#### Source information ####

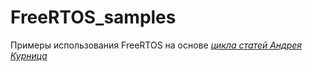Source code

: # FreeRTOS_samples
Примеры использования FreeRTOS на основе *[цикла статей Андрея Курница](http://easyelectronics.ru/img/ARM_kurs/FreeRTOS/Kurniz.pdf)*
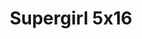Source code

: ---
layout: episodios
title: "Supergirl 5x16"
url_serie_padre: 'supergirl/temporada-5'
category: 'series'
capitulo: 'yes'
anio: '2019'
prev: 'capitulo-15'
proximo: 'capitulo-17'
sandbox: allow-same-origin allow-forms
idioma: 'Subtitulado'
calidad: 'Full HD'
fuente: 'cueva'
reproductores_otros: ["https://api.cuevana3.io/stream/index.php?file=ek5lbm9xYWNrS0xYMTZLa2xNbkdvY3ZTb3BtZng4TGp6ZFpobGFMUGtOelcwcUZmbWRIVzRkakVuS0JnbEplcG1KUnNZSlRTMGViVTBxZGdsdEhPb3E3WmZtbHJ1NjIrcjltRVg2YlcwT1hGeXBoZ29OS1ZsdHJFbjV1WDBhWFkxOGVZYkdTWG1haVltMk5xYkpPZzQ5UFdwNUduMjlIWW9kYVlwSnpI","Subtitulado","https://player.premiumstream.live/player.php?id=MTk0NA&sub=https://sub.cuevana2.io/vtt-sub/sub7/Supergirl.S05E16.vtt","Subtitulado","https://gdriveplayer.me/embed2.php?link=0vonDyvIbh2WNwYVbQqVcgrM1XJzAHwJstPb2n4GVMgq3agbXM4fmOq8tKz%252Bm8BhiEKn7sC943JHAKfRv1%252FYRHg9WV7vUpmMrILPuTA6sbp3ge5PwVtRxlOF5PVMiw91ZOkAoysyjX63jKkYDqrBSDpIsvykLEPs5FqaN7sp8%252Fm6emX28UqDB9rXSsrdJ1h1RHQmprQIkFNeL7TIRcnwah","Subtitulado"]
reproductores_fembed: ["https://feurl.com/v/y2ey6sezmx0zle2","Subtitulado"]
reproductor: fembed
clasificacion: '+5'
tags:
- Ciencia-Ficcion
---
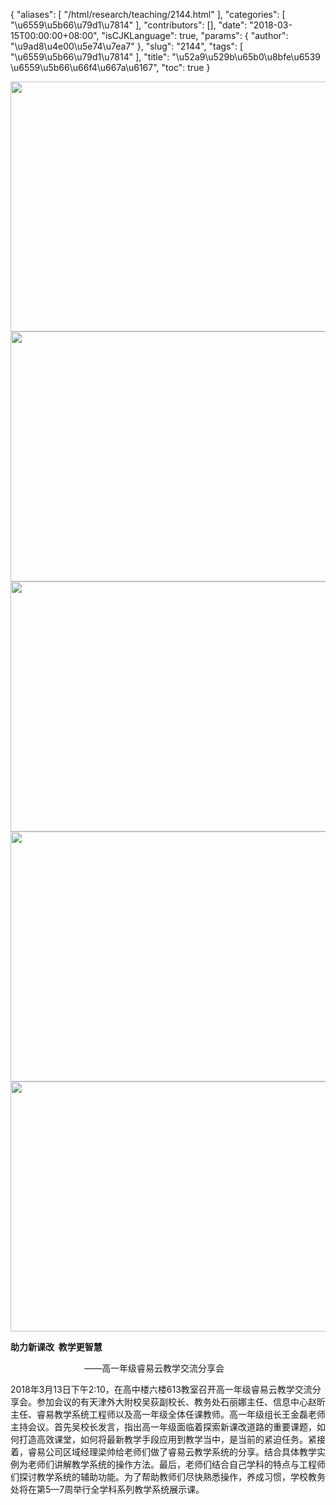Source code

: {
    "aliases": [
        "/html/research/teaching/2144.html"
    ],
    "categories": [
        "\u6559\u5b66\u79d1\u7814"
    ],
    "contributors": [],
    "date": "2018-03-15T00:00:00+08:00",
    "isCJKLanguage": true,
    "params": {
        "author": "\u9ad8\u4e00\u5e74\u7ea7"
    },
    "slug": "2144",
    "tags": [
        "\u6559\u5b66\u79d1\u7814"
    ],
    "title": "\u52a9\u529b\u65b0\u8bfe\u6539  \u6559\u5b66\u66f4\u667a\u6167",
    "toc": true
}


<img
    src="https://cdn.tfls.online/mirror/full/7810ca20dd3d02a1535a5c227048d6691f8c7dbb.jpg"
    style="display:block;margin-left:auto;margin-right:auto;"
    decoding="async"
    fetchpriority="auto"
    loading="lazy"
    height="400"
    width="600"
/>
<img
    src="https://cdn.tfls.online/mirror/full/33d6c47aff6fd84b7c2c3c7236fb85b6094ead12.jpg"
    style="display:block;margin-left:auto;margin-right:auto;"
    decoding="async"
    fetchpriority="auto"
    loading="lazy"
    height="400"
    width="600"
/>
<img
    src="https://cdn.tfls.online/mirror/full/813685e0a549449e2e308c46fb09242dbfcc8fb5.jpg"
    style="display:block;margin-left:auto;margin-right:auto;"
    decoding="async"
    fetchpriority="auto"
    loading="lazy"
    height="400"
    width="600"
/>
<img
    src="https://cdn.tfls.online/mirror/full/f97c6f97262f095c566fc2dc1d0d6e1dbeea8028.jpg"
    style="display:block;margin-left:auto;margin-right:auto;"
    decoding="async"
    fetchpriority="auto"
    loading="lazy"
    height="400"
    width="600"
/>
<img
    src="https://cdn.tfls.online/mirror/full/e9cec8a30cef9b40c2d292137baa5ee348dfbccf.jpg"
    style="display:block;margin-left:auto;margin-right:auto;"
    decoding="async"
    fetchpriority="auto"
    loading="lazy"
    height="400"
    width="600"
/>







**助力新课改  教学更智慧**




                              ——高一年级睿易云教学交流分享会




2018年3月13日下午2:10，在高中楼六楼613教室召开高一年级睿易云教学交流分享会。参加会议的有天津外大附校吴荻副校长、教务处石丽娜主任、信息中心赵昕主任、睿易教学系统工程师以及高一年级全体任课教师。高一年级组长王金磊老师主持会议。首先吴校长发言，指出高一年级面临着探索新课改道路的重要课题，如何打造高效课堂，如何将最新教学手段应用到教学当中，是当前的紧迫任务。紧接着，睿易公司区域经理梁帅给老师们做了睿易云教学系统的分享。结合具体教学实例为老师们讲解教学系统的操作方法。最后，老师们结合自己学科的特点与工程师们探讨教学系统的辅助功能。为了帮助教师们尽快熟悉操作，养成习惯，学校教务处将在第5—7周举行全学科系列教学系统展示课。




             




                                                               




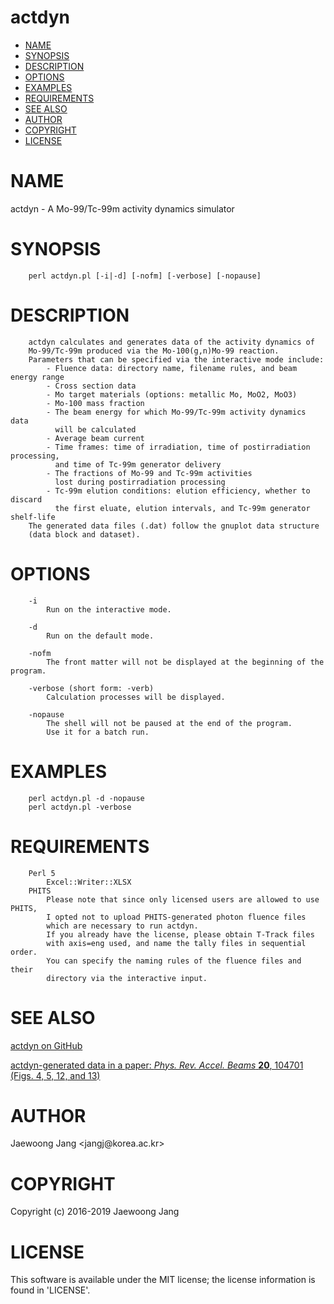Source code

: # actdyn

<?xml version="1.0" ?>
<!DOCTYPE html PUBLIC "-//W3C//DTD XHTML 1.0 Strict//EN" "http://www.w3.org/TR/xhtml1/DTD/xhtml1-strict.dtd">
<html xmlns="http://www.w3.org/1999/xhtml">
<head>
<meta http-equiv="content-type" content="text/html; charset=utf-8" />
<link rev="made" href="mailto:" />
</head>

<body>



<ul id="index">
  <li><a href="#NAME">NAME</a></li>
  <li><a href="#SYNOPSIS">SYNOPSIS</a></li>
  <li><a href="#DESCRIPTION">DESCRIPTION</a></li>
  <li><a href="#OPTIONS">OPTIONS</a></li>
  <li><a href="#EXAMPLES">EXAMPLES</a></li>
  <li><a href="#REQUIREMENTS">REQUIREMENTS</a></li>
  <li><a href="#SEE-ALSO">SEE ALSO</a></li>
  <li><a href="#AUTHOR">AUTHOR</a></li>
  <li><a href="#COPYRIGHT">COPYRIGHT</a></li>
  <li><a href="#LICENSE">LICENSE</a></li>
</ul>

<h1 id="NAME">NAME</h1>

<p>actdyn - A Mo-99/Tc-99m activity dynamics simulator</p>

<h1 id="SYNOPSIS">SYNOPSIS</h1>

<pre><code>    perl actdyn.pl [-i|-d] [-nofm] [-verbose] [-nopause]</code></pre>

<h1 id="DESCRIPTION">DESCRIPTION</h1>

<pre><code>    actdyn calculates and generates data of the activity dynamics of
    Mo-99/Tc-99m produced via the Mo-100(g,n)Mo-99 reaction.
    Parameters that can be specified via the interactive mode include:
        - Fluence data: directory name, filename rules, and beam energy range
        - Cross section data
        - Mo target materials (options: metallic Mo, MoO2, MoO3)
        - Mo-100 mass fraction
        - The beam energy for which Mo-99/Tc-99m activity dynamics data
          will be calculated
        - Average beam current
        - Time frames: time of irradiation, time of postirradiation processing,
          and time of Tc-99m generator delivery
        - The fractions of Mo-99 and Tc-99m activities
          lost during postirradiation processing
        - Tc-99m elution conditions: elution efficiency, whether to discard
          the first eluate, elution intervals, and Tc-99m generator shelf-life
    The generated data files (.dat) follow the gnuplot data structure
    (data block and dataset).</code></pre>

<h1 id="OPTIONS">OPTIONS</h1>

<pre><code>    -i
        Run on the interactive mode.

    -d
        Run on the default mode.

    -nofm
        The front matter will not be displayed at the beginning of the program.

    -verbose (short form: -verb)
        Calculation processes will be displayed.

    -nopause
        The shell will not be paused at the end of the program.
        Use it for a batch run.</code></pre>

<h1 id="EXAMPLES">EXAMPLES</h1>

<pre><code>    perl actdyn.pl -d -nopause
    perl actdyn.pl -verbose</code></pre>

<h1 id="REQUIREMENTS">REQUIREMENTS</h1>

<pre><code>    Perl 5
        Excel::Writer::XLSX
    PHITS
        Please note that since only licensed users are allowed to use PHITS,
        I opted not to upload PHITS-generated photon fluence files
        which are necessary to run actdyn.
        If you already have the license, please obtain T-Track files
        with axis=eng used, and name the tally files in sequential order.
        You can specify the naming rules of the fluence files and their
        directory via the interactive input.</code></pre>

<h1 id="SEE-ALSO">SEE ALSO</h1>

<p><a href="https://github.com/jangcom/actdyn">actdyn on GitHub</a></p>

<p><a href="https://link.aps.org/doi/10.1103/PhysRevAccelBeams.20.104701">actdyn-generated data in a paper: <i>Phys. Rev. Accel. Beams</i> <b>20</b>, 104701 (Figs. 4, 5, 12, and 13)</a></p>

<h1 id="AUTHOR">AUTHOR</h1>

<p>Jaewoong Jang &lt;jangj@korea.ac.kr&gt;</p>

<h1 id="COPYRIGHT">COPYRIGHT</h1>

<p>Copyright (c) 2016-2019 Jaewoong Jang</p>

<h1 id="LICENSE">LICENSE</h1>

<p>This software is available under the MIT license; the license information is found in &#39;LICENSE&#39;.</p>


</body>

</html>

####

Begin at the first line of the records. Print every line through the one containing "idioma: 'Subtitulado'" exactly, but skip the pictures.

(Response below)
Source code

: # FreeRTOS_samples
Примеры использования FreeRTOS на основе *[цикла статей Андрея Курница](http://easyelectronics.ru/img/ARM_kurs/FreeRTOS/Kurniz.pdf)*
Source code

: ---
layout: episodios
title: "Supergirl 5x16"
url_serie_padre: 'supergirl/temporada-5'
category: 'series'
capitulo: 'yes'
anio: '2019'
prev: 'capitulo-15'
proximo: 'capitulo-17'
sandbox: allow-same-origin allow-forms
idioma: 'Subtitulado'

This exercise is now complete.